**Exercise details**
What is the number of lines in the entries that contain the word "inverse"? Answer with that figure alone.

Records excerpted from a collection
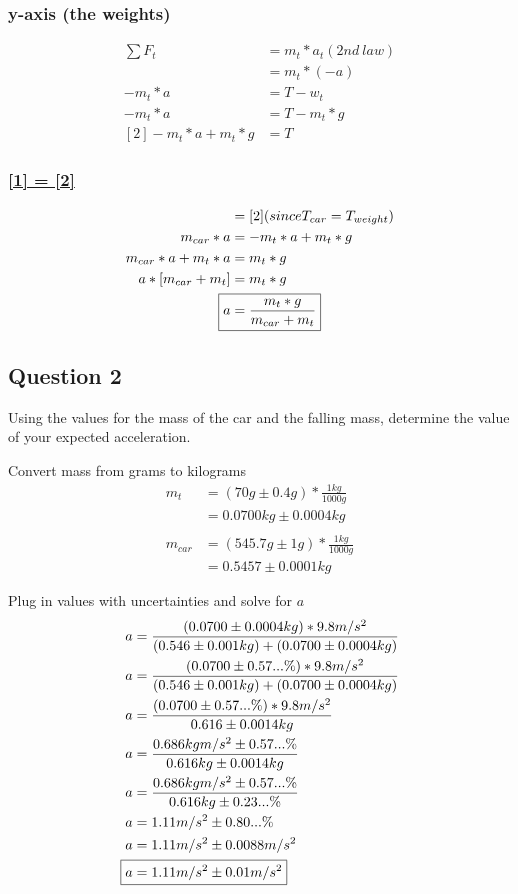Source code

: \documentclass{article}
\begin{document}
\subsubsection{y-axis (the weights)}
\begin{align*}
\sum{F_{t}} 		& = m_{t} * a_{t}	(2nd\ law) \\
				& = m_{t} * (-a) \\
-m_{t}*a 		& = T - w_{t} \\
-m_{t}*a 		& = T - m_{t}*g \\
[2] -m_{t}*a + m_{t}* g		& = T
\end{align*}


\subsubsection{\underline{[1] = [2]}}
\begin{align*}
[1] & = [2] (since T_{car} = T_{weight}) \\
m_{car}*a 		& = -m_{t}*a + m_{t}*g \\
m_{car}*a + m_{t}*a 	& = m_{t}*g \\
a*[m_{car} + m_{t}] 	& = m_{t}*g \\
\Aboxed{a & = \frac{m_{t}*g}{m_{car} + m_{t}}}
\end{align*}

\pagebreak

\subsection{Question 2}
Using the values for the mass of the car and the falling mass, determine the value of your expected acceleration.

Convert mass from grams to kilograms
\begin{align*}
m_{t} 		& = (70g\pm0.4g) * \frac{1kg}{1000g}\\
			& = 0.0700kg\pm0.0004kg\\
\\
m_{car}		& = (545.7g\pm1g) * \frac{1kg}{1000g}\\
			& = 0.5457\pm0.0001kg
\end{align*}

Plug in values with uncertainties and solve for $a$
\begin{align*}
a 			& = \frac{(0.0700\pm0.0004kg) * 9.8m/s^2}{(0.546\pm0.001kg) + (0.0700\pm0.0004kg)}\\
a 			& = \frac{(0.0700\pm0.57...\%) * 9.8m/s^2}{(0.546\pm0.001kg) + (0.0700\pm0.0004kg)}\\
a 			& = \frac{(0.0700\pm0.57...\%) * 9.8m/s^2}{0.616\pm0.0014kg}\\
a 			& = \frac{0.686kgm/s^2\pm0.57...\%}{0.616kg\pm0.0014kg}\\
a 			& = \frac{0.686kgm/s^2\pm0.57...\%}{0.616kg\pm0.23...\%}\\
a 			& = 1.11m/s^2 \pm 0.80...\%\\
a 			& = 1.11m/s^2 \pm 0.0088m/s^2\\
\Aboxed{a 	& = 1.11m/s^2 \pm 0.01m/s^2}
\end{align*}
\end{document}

--

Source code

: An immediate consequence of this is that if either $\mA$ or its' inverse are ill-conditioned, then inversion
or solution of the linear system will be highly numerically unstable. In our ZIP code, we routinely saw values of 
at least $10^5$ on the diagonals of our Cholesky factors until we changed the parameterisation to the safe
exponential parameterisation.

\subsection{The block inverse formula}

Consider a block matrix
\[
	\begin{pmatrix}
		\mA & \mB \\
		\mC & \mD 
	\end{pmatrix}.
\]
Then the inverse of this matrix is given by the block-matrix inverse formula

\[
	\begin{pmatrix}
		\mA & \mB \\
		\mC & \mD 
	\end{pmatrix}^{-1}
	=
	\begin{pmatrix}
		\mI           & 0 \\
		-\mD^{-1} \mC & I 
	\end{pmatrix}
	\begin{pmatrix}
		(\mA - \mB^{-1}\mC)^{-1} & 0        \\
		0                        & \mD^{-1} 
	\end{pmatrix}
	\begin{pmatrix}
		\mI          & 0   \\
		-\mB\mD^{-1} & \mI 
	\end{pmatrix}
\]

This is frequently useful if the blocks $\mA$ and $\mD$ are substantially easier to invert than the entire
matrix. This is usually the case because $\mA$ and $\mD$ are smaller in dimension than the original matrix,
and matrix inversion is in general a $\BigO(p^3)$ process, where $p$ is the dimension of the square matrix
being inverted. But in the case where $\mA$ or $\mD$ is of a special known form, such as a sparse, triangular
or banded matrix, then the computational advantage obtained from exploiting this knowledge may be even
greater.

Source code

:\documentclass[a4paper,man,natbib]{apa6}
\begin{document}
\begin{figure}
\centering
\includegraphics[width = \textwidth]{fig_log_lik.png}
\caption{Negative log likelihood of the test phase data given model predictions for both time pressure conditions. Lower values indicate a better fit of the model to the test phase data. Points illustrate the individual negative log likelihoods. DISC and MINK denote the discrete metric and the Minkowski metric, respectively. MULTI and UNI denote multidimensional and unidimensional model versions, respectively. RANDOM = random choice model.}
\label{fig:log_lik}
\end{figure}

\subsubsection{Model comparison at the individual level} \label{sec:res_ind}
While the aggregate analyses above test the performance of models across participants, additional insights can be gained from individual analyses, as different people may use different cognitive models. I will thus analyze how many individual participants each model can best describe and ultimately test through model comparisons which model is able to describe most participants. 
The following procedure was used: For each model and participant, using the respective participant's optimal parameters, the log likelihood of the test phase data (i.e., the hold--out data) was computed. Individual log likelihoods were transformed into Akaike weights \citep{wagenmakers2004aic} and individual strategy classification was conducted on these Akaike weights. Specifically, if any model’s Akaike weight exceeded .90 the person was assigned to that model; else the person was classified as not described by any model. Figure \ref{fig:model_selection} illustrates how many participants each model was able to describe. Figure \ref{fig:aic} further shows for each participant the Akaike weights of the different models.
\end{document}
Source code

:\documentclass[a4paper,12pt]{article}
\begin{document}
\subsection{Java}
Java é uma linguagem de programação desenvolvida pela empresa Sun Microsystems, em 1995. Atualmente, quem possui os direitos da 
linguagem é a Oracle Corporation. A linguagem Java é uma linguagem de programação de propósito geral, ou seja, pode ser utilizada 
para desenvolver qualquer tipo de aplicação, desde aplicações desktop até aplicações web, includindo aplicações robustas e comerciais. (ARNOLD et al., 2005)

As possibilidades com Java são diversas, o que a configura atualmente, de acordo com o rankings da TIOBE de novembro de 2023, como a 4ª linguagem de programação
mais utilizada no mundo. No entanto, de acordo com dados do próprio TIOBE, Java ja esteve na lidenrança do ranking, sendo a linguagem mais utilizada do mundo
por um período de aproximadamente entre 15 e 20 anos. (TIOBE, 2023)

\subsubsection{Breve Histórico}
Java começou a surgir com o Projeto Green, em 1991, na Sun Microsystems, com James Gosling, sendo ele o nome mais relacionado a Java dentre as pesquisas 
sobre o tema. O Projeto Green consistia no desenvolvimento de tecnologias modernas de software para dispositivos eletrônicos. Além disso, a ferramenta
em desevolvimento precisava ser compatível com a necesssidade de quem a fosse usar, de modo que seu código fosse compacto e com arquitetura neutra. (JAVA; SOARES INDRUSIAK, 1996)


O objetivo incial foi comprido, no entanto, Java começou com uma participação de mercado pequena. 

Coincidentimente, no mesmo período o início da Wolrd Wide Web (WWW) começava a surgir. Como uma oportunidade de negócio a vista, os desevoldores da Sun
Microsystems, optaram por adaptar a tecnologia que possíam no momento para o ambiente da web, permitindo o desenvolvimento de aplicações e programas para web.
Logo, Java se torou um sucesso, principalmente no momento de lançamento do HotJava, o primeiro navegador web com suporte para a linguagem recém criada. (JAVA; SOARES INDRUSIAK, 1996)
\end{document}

**Answer section**
3